Members of the Modern Literary Archives Programme Steering Group
Members of the Modern Literary Archives Programme Steering Group. Left to right: Rachel Beckett, Michael Schmidt, Karen Jacques, Stella Halkyard, Chris McCully, Fran Baker, John McAuliffe, John Hodgson. Photograph courtesy of Fergus Wilde (group member and photographer extraordinaire).

On 7 December, we held the annual meeting of our Modern Literary Archives Programme (MLAP) Steering Group – providing the opportunity to reflect on the activities and achievements of this programme during the past year.

The MLAP Steering Group, which includes writers, academics, and professionals from other libraries, was founded in 1991 to oversee the management and development of our outstanding twentieth- and twenty-first-century literary archives. The MLAP is directed by Rachel Beckett (the Library’s Head of Special Collections), Chris McCully (poet, writer, academic and expert angler), and Michael Schmidt (Managing & Editorial Director of Carcanet Press, poet, critic and general polymath).
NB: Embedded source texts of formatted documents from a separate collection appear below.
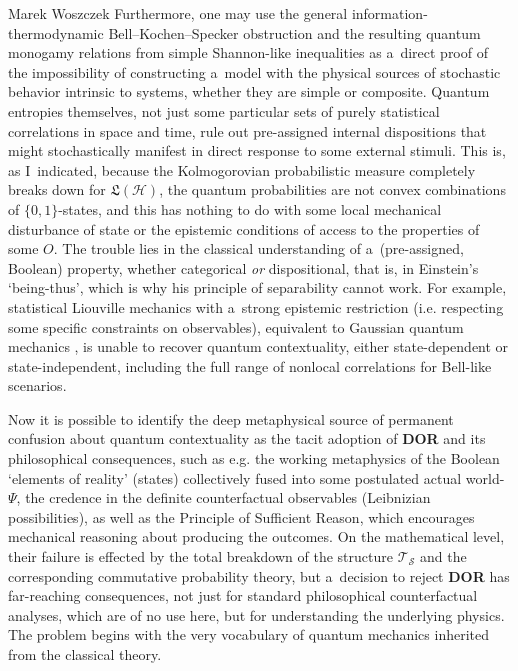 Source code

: \begin{artengenv}{Marek Woszczek}
Furthermore, one may use the general information-thermodynamic Bell–Kochen–Specker obstruction and the resulting quantum monogamy relations from simple Shannon-like inequalities
\parencite[][]{jia_entropic_2018} %
 as a~direct proof of the impossibility of constructing a~model with the physical sources of stochastic behavior intrinsic to systems, whether they are simple or composite. Quantum entropies themselves, not just some particular sets of purely statistical correlations in space and time, rule out pre-assigned internal dispositions that might stochastically manifest in direct response to some external stimuli. This is, as I~indicated, because the Kolmogorovian probabilistic measure completely breaks down for $\bm{\mathfrak{L}}(\mathcal{H})$, the quantum probabilities are not convex combinations of $\{0,1\}$-states, and this has nothing to do with some local mechanical disturbance of state or the epistemic conditions of access to the properties of some $O$. The trouble lies in the classical understanding of a~(pre-assigned, Boolean) property, whether categorical \textit{or} dispositional, that is, in Einstein's ‘being-thus', which is why his principle of separability cannot work. For example, statistical Liouville mechanics with a~strong epistemic restriction (i.e. respecting some specific constraints on observables), equivalent to Gaussian quantum mechanics 
\parencite[][]{bartlett_reconstruction_2012}, %
 is unable to recover quantum contextuality, either state-dependent or state-independent, including the full range of nonlocal correlations for Bell-like scenarios.

Now it is possible to identify the deep metaphysical source of permanent confusion about quantum contextuality as the tacit adoption of \textbf{DOR} and its philosophical consequences, such as e.g. the working metaphysics of the Boolean ‘elements of reality' (states) collectively fused into some postulated actual world-$\Psi$, the credence in the definite counterfactual observables (Leibnizian possibilities), as well as the Principle of Sufficient Reason, which encourages mechanical reasoning about producing the outcomes. On the mathematical level, their failure is effected by the total breakdown of the structure $\bm{\mathcal{T}}_{\mathcal{S}}$ and the corresponding commutative probability theory, but a~decision to reject \textbf{DOR} has far-reaching consequences, not just for standard philosophical counterfactual analyses, which are of no use here, but for understanding the underlying physics. The problem begins with the very vocabulary of quantum mechanics inherited from the classical theory.


\end{artengenv}
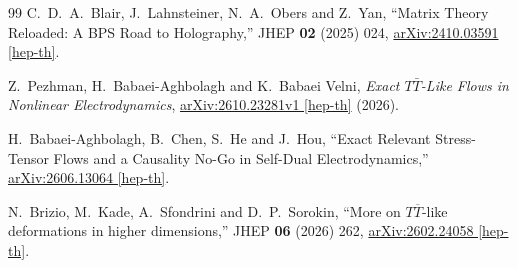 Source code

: \documentclass[a4paper,11pt]{ltjsreport}
\begin{document}
\begin{thebibliography}{99}
C.~D.~A.~Blair, J.~Lahnsteiner, N.~A.~Obers and Z.~Yan,
``Matrix Theory Reloaded: A BPS Road to Holography,''
JHEP \textbf{02} (2025) 024,
\href{https://arxiv.org/abs/2410.03591}{arXiv:2410.03591 [hep-th]}.

Z.~Pezhman, H.~Babaei-Aghbolagh and K.~Babaei Velni,
\emph{Exact $T\bar{T}$-Like Flows in Nonlinear Electrodynamics},
\href{https://arxiv.org/abs/2610.23281}{arXiv:2610.23281v1 [hep-th]} (2026).

H.~Babaei-Aghbolagh, B.~Chen, S.~He and J.~Hou,
``Exact Relevant Stress-Tensor Flows and a Causality No-Go in Self-Dual Electrodynamics,''
\href{https://arxiv.org/abs/2606.13064}{arXiv:2606.13064 [hep-th]}.

N.~Brizio, M.~Kade, A.~Sfondrini and D.~P.~Sorokin,
``More on $T\overline T$-like deformations in higher dimensions,''
JHEP \textbf{06} (2026) 262,
\href{https://arxiv.org/abs/2602.24058}{arXiv:2602.24058 [hep-th]}.

\end{thebibliography}
\end{document}
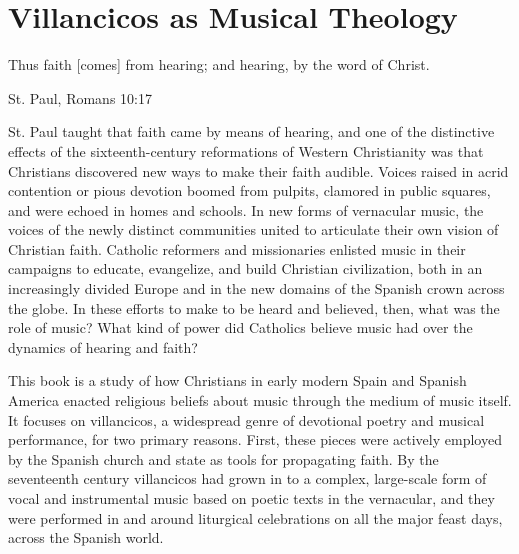 
\chapter{Villancicos as Musical Theology}

\epigraph{%
Thus faith [comes] from hearing; and hearing, by the word of Christ.%
}{St. Paul, Romans 10:17}

St. Paul taught that faith came by means of hearing, and one of the distinctive effects of the sixteenth-century reformations of Western Christianity was that Christians discovered new ways to make their faith audible.
Voices raised in acrid contention or pious devotion boomed from pulpits, clamored in public squares, and were echoed in homes and schools.
In new forms of vernacular music, the voices of the newly distinct communities united to articulate their own vision of Christian faith.
Catholic reformers and missionaries enlisted music in their campaigns to educate, evangelize, and build Christian civilization, both in an increasingly divided Europe and in the new domains of the Spanish crown across the globe. 
In these efforts to make  to be heard and believed, then, what was the role of music?
What kind of power did Catholics believe music had over the dynamics of hearing and faith?

This book is a study of how Christians in early modern Spain and Spanish America enacted religious beliefs about music through the medium of music itself.
It focuses on villancicos, a widespread genre of devotional poetry and musical performance, for two primary reasons.
First, these pieces were actively employed by the Spanish church and state as tools for propagating faith.
By the seventeenth century villancicos had grown in to a complex, large-scale form of vocal and instrumental music based on poetic texts in the vernacular, and they were performed in and around liturgical celebrations on all the major feast days, across the Spanish world.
The Programme’s day-to-day work is undertaken by an archivist – or at least part of an archivist (about 45% of me, Fran Baker).

The MLAP manages over fifty collections, and many of these have seen extensive use by students and researchers this year. Some of our key achievements of the past year include:

  • Managing the Carcanet Press Email Preservation Project. The ever-expanding archive of Carcanet Press, one of the UK’s premier publishing houses, is the most significant (and by far the largest!) of our modern literary archives. This year, we successfully obtained some funding from JISC, which enabled us to take in the email correspondence of the Press. As with any contemporary business, the Carcanet hard copy correspondence files have been dwindling during recent years, while the email inboxes of Carcanet staff are reaching overflow point. We have now acquired a snapshot of these digital riches and – working with our technical colleagues in the Library – are exploring different ways of preserving this highly significant research resource. For numerous reasons, the email will not be made available to the public for some time to come, and we are still working hard to build on the initial project’s work. However, for the technically-minded, the project’s report (already looking slightly out of date) can be found at https://www.escholar.manchester.ac.uk/uk-ac-man-scw:165096. More news about this project to follow in 2013!
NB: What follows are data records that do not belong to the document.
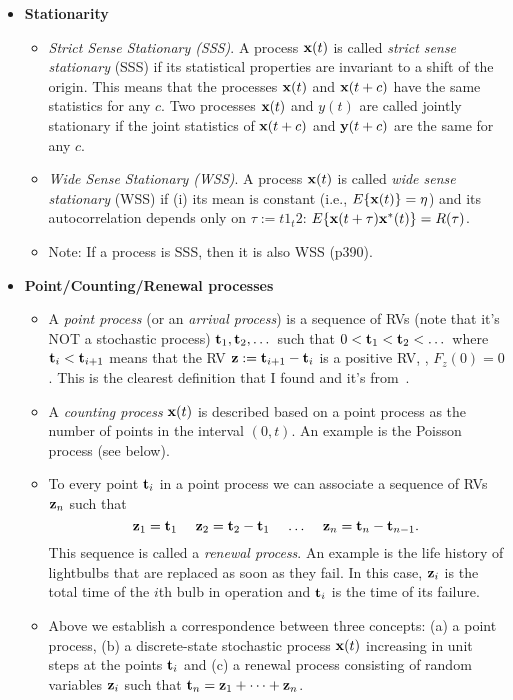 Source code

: \documentclass[a4paper, oneside]{book}
\begin{document}
\begin{itemize}
\item \textbf{Stationarity}
\begin{itemize}
\item \textit{Strict Sense Stationary (SSS)}. A process $\mathbf x(t)$ is called \textit{strict sense stationary} (SSS) if its statistical properties are invariant to a shift of the origin. This means that the processes $\mathbf x(t)$ and $\mathbf x(t+c)$ have the same statistics for any $c$. Two processes $\mathbf x(t)$ and $y(t)$ are called jointly stationary if the joint statistics of $\mathbf x(t+c)$ and $\mathbf y(t+c)$ are the same for any $c$.
\item \textit{Wide Sense Stationary (WSS)}. A process $\mathbf x(t)$ is called \textit{wide sense stationary} (WSS) if (i) its mean is constant (i.e., $E\{\mathbf x(t)\}=\eta$) and its autocorrelation depends only on $\tau:=t1_t2$: $E\{\mathbf x(t+\tau) \mathbf x^*(t)\} = R(\tau)$.
\item Note: If a process is SSS, then it is also WSS (p390).
\end{itemize}
\item \textbf{Point/Counting/Renewal processes}
	\begin{itemize}
	\item A \textit{point process} (or an \textit{arrival process}) is a sequence of RVs (note that it's NOT a stochastic process) $\mathbf t_1, \mathbf t_2, \dots$ such that $0 < \mathbf t_1 < \mathbf t_2 < \dots$ where $\mathbf t_i < \mathbf t_{i+1}$ means that the RV $\mathbf z:=\mathbf t_{i+1}-\mathbf t_i$ is a positive RV, \ie, $F_z(0) = 0$. This is the clearest definition that  I found and it's from~\cite{gallagher_ch2}.
	\item A \textit{counting process} $\mathbf x(t)$ is described based on a point process as the number of points in the interval $(0, t)$. An example is the Poisson process (see below).
	\item To every point $\mathbf t_i$ in a point process  we can associate a sequence of RVs $\mathbf z_n$ such that
	\begin{equation}
	\mathbf z_1 = \mathbf t_1\,\,\,\,\,\,\,\, \mathbf z_2 = \mathbf t_2-\mathbf t_1\,\,\,\,\,\,\, \dots \,\,\,\,\,\,\, \mathbf z_n = \mathbf t_n-\mathbf t_{n-1}.
	\end{equation}
	This sequence is called a \textit{renewal process}. An example is the life history of lightbulbs that are replaced as soon as they fail. In this case, $\mathbf z_i$ is the total time of the $i$th bulb in operation and $\mathbf t_i$ is the time of its failure.
	\item Above we establish a correspondence between three concepts: (a) a point process, (b) a discrete-state stochastic process $\mathbf x(t)$ increasing in unit steps at the points $\mathbf t_i$ and (c) a renewal process consisting of random variables $\mathbf z_i$ such that $\mathbf t_n = \mathbf z_1 + \dots + \mathbf z_n$.
	

\end{itemize}
\end{itemize}
\end{document}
  • I also managed to produce some basic lists of recent hard-copy accessions to the Carcanet Archive. These reflect the whole spectrum of the Carcanet list, including material relating to established Carcanet authors like John Ashbery, Eavan Boland and Les Murray; poetry in translation; anthologies of new poets’ work; poetry by earlier writers such as W.B. Yeats; and some work in other genres – notably the fiction of Ford Madox Ford, which has reached a much wider audience this year as a result of the BBC dramatisation of Parade’s End.
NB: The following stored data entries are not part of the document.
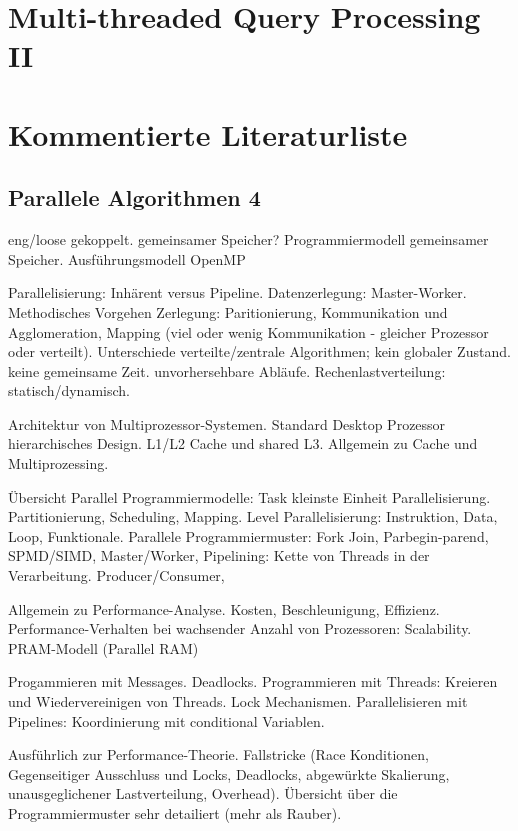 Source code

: \documentclass[a4paper,12pt,twoside]{article}
\begin{document}
\section*{Multi-threaded Query Processing II}

\section{Kommentierte Literaturliste}

\subsection{Parallele Algorithmen 4}



\textbf{}

eng/loose gekoppelt. gemeinsamer Speicher? Programmiermodell gemeinsamer Speicher. Ausführungsmodell OpenMP

Parallelisierung: Inhärent versus Pipeline. Datenzerlegung: Master-Worker. Methodisches Vorgehen Zerlegung: Paritionierung, Kommunikation und Agglomeration, Mapping (viel oder wenig Kommunikation - gleicher Prozessor oder verteilt). Unterschiede verteilte/zentrale Algorithmen; kein globaler Zustand. keine gemeinsame Zeit. unvorhersehbare Abläufe. Rechenlastverteilung: statisch/dynamisch. 


\textbf{}

Architektur von Multiprozessor-Systemen. Standard Desktop Prozessor hierarchisches Design. L1/L2 Cache und shared L3. Allgemein zu Cache und Multiprozessing. 

Übersicht Parallel Programmiermodelle: Task kleinste Einheit Parallelisierung.  Partitionierung, Scheduling, Mapping. Level Parallelisierung: Instruktion, Data, Loop, Funktionale. Parallele Programmiermuster: Fork Join, Parbegin-parend, SPMD/SIMD, Master/Worker, Pipelining: Kette von Threads in der Verarbeitung. Producer/Consumer,

Allgemein zu Performance-Analyse. Kosten, Beschleunigung, Effizienz. Performance-Verhalten bei wachsender Anzahl von Prozessoren: Scalability. PRAM-Modell (Parallel RAM)

Progammieren mit Messages. Deadlocks. Programmieren mit Threads: Kreieren und Wiedervereinigen von Threads. Lock Mechanismen. Parallelisieren mit Pipelines: Koordinierung mit conditional Variablen. 

\textbf{}

Ausführlich zur Performance-Theorie. Fallstricke (Race Konditionen, Gegenseitiger Ausschluss und Locks, Deadlocks, abgewürkte Skalierung, unausgeglichener Lastverteilung, Overhead). Übersicht über die Programmiermuster sehr detailiert (mehr als Rauber).
\end{document}
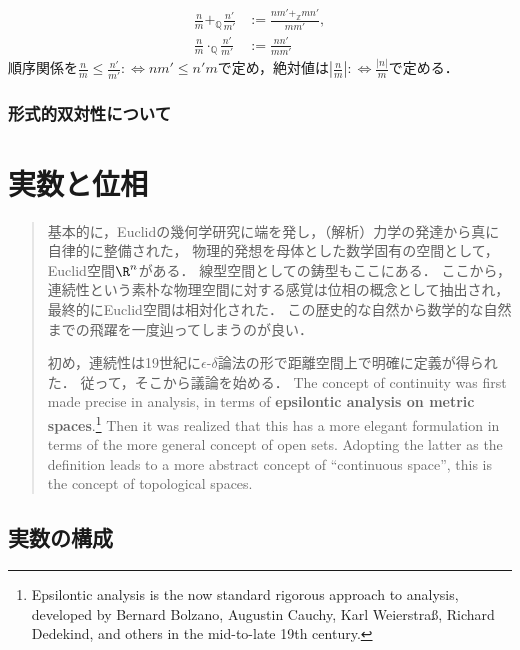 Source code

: \documentclass[uplatex,dvipdfmx]{jsreport}
\begin{document}
\begin{definition}
    \begin{align*}
        \frac{n}{m} +_\mathbb{Q} \frac{n'}{m'} &:= \frac{nm'+_\mathbb{Z}mn'}{mm'},\\
        \frac{n}{m}\cdot_\mathbb{Q}\frac{n'}{m'} &:= \frac{nn'}{mm'}
    \end{align*}
    順序関係を$\frac{n}{m}\le\frac{n'}{m'}:\Leftrightarrow nm'\le n'm$で定め，絶対値は$\left| \frac{n}{m} \right|:\Leftrightarrow \frac{|n|}{m}$で定める．
\end{definition}

\subsection{形式的双対性について}

\chapter{実数と位相}

\begin{quotation}
    基本的に，Euclidの幾何学研究に端を発し，（解析）力学の発達から真に自律的に整備された，
    物理的発想を母体とした数学固有の空間として，Euclid空間$\R^n$がある．
    線型空間としての鋳型もここにある．
    ここから，連続性という素朴な物理空間に対する感覚は位相の概念として抽出され，最終的にEuclid空間は相対化された．
    この歴史的な自然から数学的な自然までの飛躍を一度辿ってしまうのが良い．

    初め，連続性は19世紀に$\epsilon$-$\delta$論法の形で距離空間上で明確に定義が得られた．
    従って，そこから議論を始める．
    The concept of continuity was first made precise in analysis, in terms of \textbf{epsilontic analysis on metric spaces}.\footnote{Epsilontic analysis is the now standard rigorous approach to analysis, developed by Bernard Bolzano, Augustin Cauchy, Karl Weierstraß, Richard Dedekind, and others in the mid-to-late 19th century.}
    Then it was realized that this has a more elegant formulation in terms of the more general concept of open sets.
    Adopting the latter as the definition leads to a more abstract concept of “continuous space”, this is the concept of topological spaces.\cite{nLab}
\end{quotation}

\section{実数の構成}
\end{document}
  • Our MLAP volunteer, Matthew Schofield, has done some sterling work this year. His catalogue of the archive of Tony Dyson (1928-2002, literary critic, academic, educational activist and gay rights campaigner) will go online in early 2013, and a small display relating to Dyson’s work in the field of gay rights activism will be mounted in the Library in February to mark LGBT History Month.
  • I contributed to an interesting case study for a student on Liverpool University’s Archive Studies masters course, whose dissertation focused on living writers’ involvement in the documentation of their own archives. Grevel Lindop was kind enough to share his writerly reflections on being ‘archived’ and his own Blog includes an account of the experience.
  • We continue to contribute to the excellent work of GLAM, the Group for Literary Archives and Manuscripts, of which the Rylands was a co-founder back in 2005.
  • In addition to our acquisition of the Carcanet Press email archive, we have taken in accession 21 of Carcanet’s hard-copy archive (still awaiting processing!) as well as further papers relating to Elaine Feinstein, L.P. Hartley, Herbert Lomas, Chris McCully and Norman Nicholson.